» Material provided
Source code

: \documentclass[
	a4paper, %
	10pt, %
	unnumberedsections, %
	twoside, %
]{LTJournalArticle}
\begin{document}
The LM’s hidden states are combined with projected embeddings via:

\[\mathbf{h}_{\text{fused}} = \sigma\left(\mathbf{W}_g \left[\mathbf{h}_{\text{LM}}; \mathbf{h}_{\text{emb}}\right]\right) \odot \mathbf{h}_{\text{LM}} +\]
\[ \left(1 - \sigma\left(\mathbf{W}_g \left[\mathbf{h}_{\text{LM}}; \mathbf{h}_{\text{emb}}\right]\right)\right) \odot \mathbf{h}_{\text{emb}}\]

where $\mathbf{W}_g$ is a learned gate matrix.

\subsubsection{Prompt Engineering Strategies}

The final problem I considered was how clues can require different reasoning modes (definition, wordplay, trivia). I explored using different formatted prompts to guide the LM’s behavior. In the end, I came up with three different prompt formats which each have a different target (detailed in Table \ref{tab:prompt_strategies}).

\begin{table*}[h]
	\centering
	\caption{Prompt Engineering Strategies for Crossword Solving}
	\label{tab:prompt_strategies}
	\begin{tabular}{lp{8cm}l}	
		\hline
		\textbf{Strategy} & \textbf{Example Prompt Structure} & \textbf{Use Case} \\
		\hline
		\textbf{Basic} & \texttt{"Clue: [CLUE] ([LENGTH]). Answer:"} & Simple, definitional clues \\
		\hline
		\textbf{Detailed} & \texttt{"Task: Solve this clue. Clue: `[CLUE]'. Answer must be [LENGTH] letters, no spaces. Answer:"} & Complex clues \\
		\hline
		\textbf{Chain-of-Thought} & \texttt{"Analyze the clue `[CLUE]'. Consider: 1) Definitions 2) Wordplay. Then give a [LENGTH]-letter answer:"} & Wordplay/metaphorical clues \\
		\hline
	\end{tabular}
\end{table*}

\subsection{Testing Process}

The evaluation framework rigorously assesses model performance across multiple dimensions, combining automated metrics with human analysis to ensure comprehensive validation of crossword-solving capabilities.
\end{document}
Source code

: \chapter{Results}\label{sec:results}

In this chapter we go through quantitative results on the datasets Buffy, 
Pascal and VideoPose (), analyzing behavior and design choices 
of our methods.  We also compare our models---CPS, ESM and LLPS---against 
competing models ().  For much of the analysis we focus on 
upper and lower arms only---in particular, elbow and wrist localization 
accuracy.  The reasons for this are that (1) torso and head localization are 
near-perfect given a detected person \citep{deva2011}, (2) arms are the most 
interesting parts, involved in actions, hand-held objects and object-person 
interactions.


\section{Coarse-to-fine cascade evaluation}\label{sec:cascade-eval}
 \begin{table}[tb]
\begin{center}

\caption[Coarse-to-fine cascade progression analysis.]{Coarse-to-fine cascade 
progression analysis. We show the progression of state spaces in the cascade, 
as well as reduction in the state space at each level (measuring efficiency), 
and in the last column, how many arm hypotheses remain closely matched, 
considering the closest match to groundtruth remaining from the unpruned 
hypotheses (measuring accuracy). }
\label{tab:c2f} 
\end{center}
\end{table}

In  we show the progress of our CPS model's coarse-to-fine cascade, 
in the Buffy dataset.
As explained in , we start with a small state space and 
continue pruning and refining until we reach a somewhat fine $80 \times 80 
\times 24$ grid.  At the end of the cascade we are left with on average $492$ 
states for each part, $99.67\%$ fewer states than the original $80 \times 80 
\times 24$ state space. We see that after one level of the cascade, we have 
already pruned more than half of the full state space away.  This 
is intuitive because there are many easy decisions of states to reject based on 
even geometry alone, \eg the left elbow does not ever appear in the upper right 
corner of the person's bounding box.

» Instructions to follow
Check each line of the entries above for the word "mathbf". List the ones that have it.

» Answer to this problem
\[\mathbf{h}_{\text{fused}} = \sigma\left(\mathbf{W}_g \left[\mathbf{h}_{\text{LM}}; \mathbf{h}_{\text{emb}}\right]\right) \odot \mathbf{h}_{\text{LM}} +\]
\[ \left(1 - \sigma\left(\mathbf{W}_g \left[\mathbf{h}_{\text{LM}}; \mathbf{h}_{\text{emb}}\right]\right)\right) \odot \mathbf{h}_{\text{emb}}\]
where $\mathbf{W}_g$ is a learned gate matrix.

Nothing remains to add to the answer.